History at Hillside:
At Hillside, we recognise history as being a medium through which pupils can understand, enjoy and appreciate the world in which we live. We believe that the teaching of fun, engaging lessons that bring history to life is seminal in developing children to enjoy learning and thus become life-long learners. This fundamental belief means that we pride ourselves on delivering a high-quality education which helps pupils gain a coherent knowledge and understanding of Britain’s past and that of the wider world.
We appreciate the value of enquiry based learning and therefore have designed our curriculum so that history lessons foster opportunities for children to be inspired and ask questions why. Pupils construct informed responses to their own questions that involve thoughtful selection and organisation of relevant historical information. This involves taking children through significant periods in history from the Stone Age to World War II. The alignment of the history curriculum with the English curriculum ensures that children are immersed fully in their topics. Often, a pupil’s author of the term, or a book on which a series of English lessons are focussed, provide the foundations on which children develop their understanding of a historical topic. Through utilisation of a variety of teaching and learning styles, pupils are motivated to enquire, weigh evidence, sift arguments and think critically as they focus on recent eras of history, significant individuals and ancient civilisations from all around the world.

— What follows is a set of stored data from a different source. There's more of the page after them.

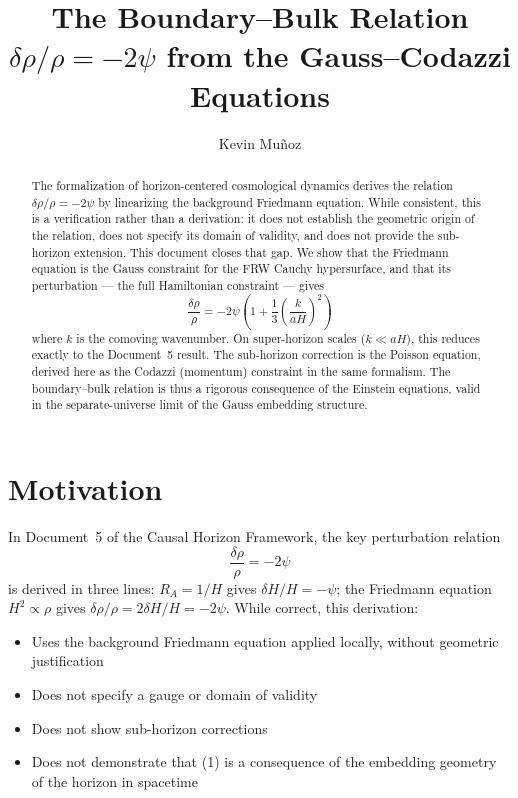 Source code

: \documentclass[12pt,a4paper]{article}
\title{The Boundary--Bulk Relation $\delta\rho/\rho = -2\psi$ from the Gauss--Codazzi Equations}
\author{Kevin Mu\~noz}
\date{}
\begin{document}
\maketitle

\begin{abstract}
The formalization of horizon-centered cosmological dynamics derives the relation $\delta\rho/\rho = -2\psi$ by linearizing the background Friedmann equation. While consistent, this is a verification rather than a derivation: it does not establish the geometric origin of the relation, does not specify its domain of validity, and does not provide the sub-horizon extension. This document closes that gap. We show that the Friedmann equation is the Gauss constraint for the FRW Cauchy hypersurface, and that its perturbation --- the full Hamiltonian constraint --- gives
\[
\frac{\delta\rho}{\rho} = -2\psi\!\left(1 + \frac{1}{3}\left(\frac{k}{aH}\right)^2\right)
\]
where $k$ is the comoving wavenumber. On super-horizon scales ($k \ll aH$), this reduces exactly to the Document~5 result. The sub-horizon correction is the Poisson equation, derived here as the Codazzi (momentum) constraint in the same formalism. The boundary--bulk relation is thus a rigorous consequence of the Einstein equations, valid in the separate-universe limit of the Gauss embedding structure.
\end{abstract}

\section{Motivation}

In Document~5 of the Causal Horizon Framework, the key perturbation relation
\begin{equation}
\frac{\delta\rho}{\rho} = -2\psi \tag{1}
\end{equation}
is derived in three lines: $R_A = 1/H$ gives $\delta H/H = -\psi$; the Friedmann equation $H^2 \propto \rho$ gives $\delta\rho/\rho = 2\delta H/H = -2\psi$. While correct, this derivation:

\begin{itemize}
  \item Uses the background Friedmann equation applied locally, without geometric justification
  \item Does not specify a gauge or domain of validity
  \item Does not show sub-horizon corrections
  \item Does not demonstrate that (1) is a consequence of the embedding geometry of the horizon in spacetime
\end{itemize}
\end{document}
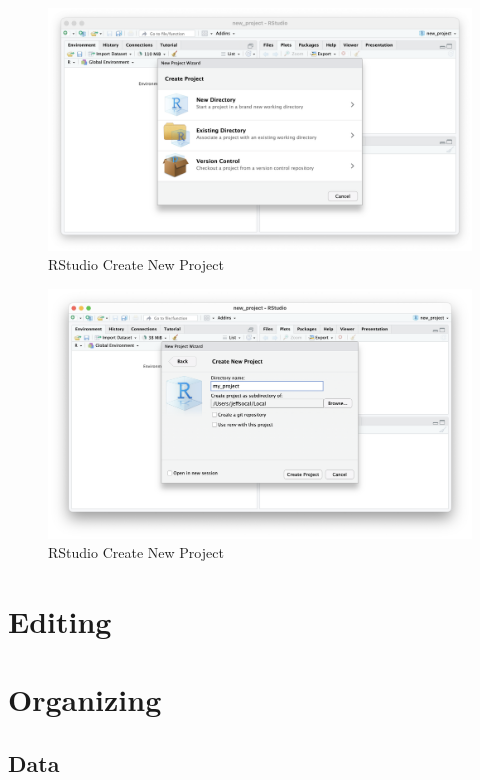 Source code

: \documentclass[
]{book}
\begin{document}
\begin{figure}
\includegraphics[width=30.72in]{images/03_021_new_project_01} \caption{\label{fig:3201}RStudio Create New Project}\label{fig:3201}
\end{figure}
\begin{figure}
\includegraphics[width=31.94in]{images/03_021_new_project_02} \caption{\label{fig:3202}RStudio Create New Project}\label{fig:3202}
\end{figure}

\hypertarget{editing}{%
\section{Editing}\label{editing}}

\hypertarget{organizing}{%
\section{Organizing}\label{organizing}}

\hypertarget{data}{%
\subsection{Data}\label{data}}
\end{document}
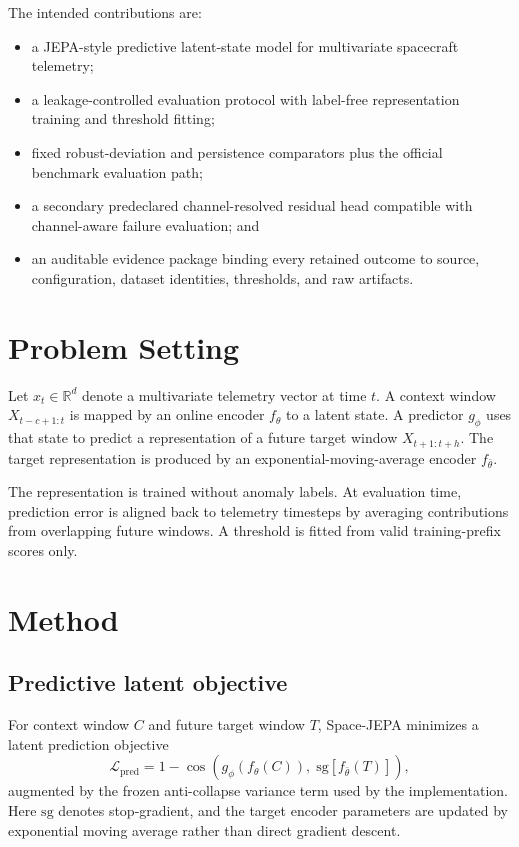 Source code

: \documentclass[conference]{IEEEtran}
\begin{document}
The intended contributions are:
\begin{itemize}
    \item a JEPA-style predictive latent-state model for multivariate spacecraft telemetry;
    \item a leakage-controlled evaluation protocol with label-free representation training and threshold fitting;
    \item fixed robust-deviation and persistence comparators plus the official benchmark evaluation path;
    \item a secondary predeclared channel-resolved residual head compatible with channel-aware failure evaluation; and
    \item an auditable evidence package binding every retained outcome to source, configuration, dataset identities, thresholds, and raw artifacts.
\end{itemize}

\section{Problem Setting}
Let $x_t \in \mathbb{R}^d$ denote a multivariate telemetry vector at time $t$. A context window $X_{t-c+1:t}$ is mapped by an online encoder $f_\theta$ to a latent state. A predictor $g_\phi$ uses that state to predict a representation of a future target window $X_{t+1:t+h}$. The target representation is produced by an exponential-moving-average encoder $f_{\bar\theta}$.

The representation is trained without anomaly labels. At evaluation time, prediction error is aligned back to telemetry timesteps by averaging contributions from overlapping future windows. A threshold is fitted from valid training-prefix scores only.

\section{Method}
\subsection{Predictive latent objective}
For context window $C$ and future target window $T$, Space-JEPA minimizes a latent prediction objective
\begin{equation}
\mathcal{L}_{\mathrm{pred}} = 1 - \cos\left(g_\phi(f_\theta(C)),\;\mathrm{sg}[f_{\bar\theta}(T)]\right),
\end{equation}
augmented by the frozen anti-collapse variance term used by the implementation. Here $\mathrm{sg}$ denotes stop-gradient, and the target encoder parameters are updated by exponential moving average rather than direct gradient descent.
\end{document}
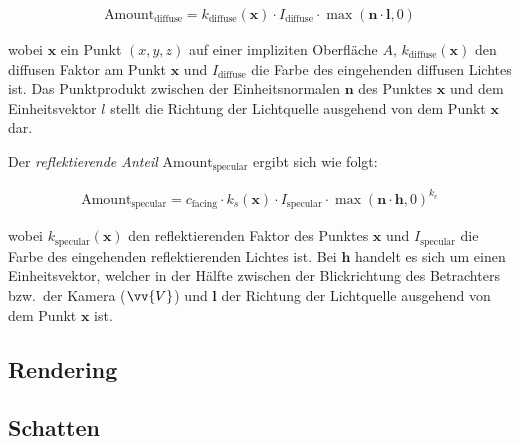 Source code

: \begin{gather}
    \text{Amount}_{\text{diffuse}} = k_{\text{diffuse}}(\bm{x}) \cdot
                              I_{\text{diffuse}} \cdot \max(\bm{n} \cdot
                              \bm{l}, 0)
\end{gather}

wobei $\bm{x}$ ein Punkt $(x, y, z)$ auf einer impliziten Oberfläche $A$,
$k_{\text{diffuse}}(\bm{x})$ den diffusen Faktor am Punkt $\bm{x}$ und
$I_{\text{diffuse}}$ die Farbe des eingehenden diffusen Lichtes ist. Das
Punktprodukt zwischen der Einheitsnormalen $\bm{n}$ des Punktes $\bm{x}$ und
dem Einheitsvektor $l$ stellt die Richtung der Lichtquelle ausgehend von dem
Punkt $\bm{x}$ dar.

Der \textit{reflektierende Anteil} $\text{Amount}_{\text{specular}}$ ergibt sich
wie folgt:

\begin{gather}
    \text{Amount}_{\text{specular}} = c_{\text{facing}} \cdot k_{s}(\bm{x}) \cdot I_{\text{specular}} \cdot \max{(\bm{n} \cdot \bm{h}, 0)}^{k_{e}}
\end{gather}

wobei $k_{\text{specular}}(\bm{x})$ den reflektierenden Faktor des Punktes
$\bm{x}$ und $I_{\text{specular}}$ die Farbe des eingehenden reflektierenden
Lichtes ist. Bei $\bm{h}$ handelt es sich um einen Einheitsvektor, welcher in
der Hälfte zwischen der Blickrichtung des Betrachters bzw.\ der Kamera
($\vv{V}$) und $\bm{l}$ der Richtung der Lichtquelle ausgehend von dem Punkt
$\bm{x}$ ist.

\subsection{Rendering}
\label{sec:rendering_implicit_surfaces_Rendering}

\subsection{Schatten}
\label{sec:rendering_implicit_surfaces_shadows}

The objectives for History in KS1 and KS2 are clearly set out for each year group in the National Curriculum:
Key Stage 1:
Pupils should be taught about:
- Changed within living memory. Where appropriate, these should be used to reveal aspects of change in national life
- Events beyond living memory that are significant nationally or globally for example: Great Fire of London, the first aeroplane flight or events commemorated through festivals or anniversaries
- The lives of significant individuals in the past who have contributed to national and international achievements. Some should be used to compare aspects of life in different periods [for example, Elizabeth 1 and Queen Victoria, Christopher Columbus and Neil Armstrong, William Caxton and Tim Berners-Lee, Pieter Bruegel the Elder and LS Lowry, Rosa Parks and Emily Davison, May Seacole and/or Florence Nightingale and Edith Cavell]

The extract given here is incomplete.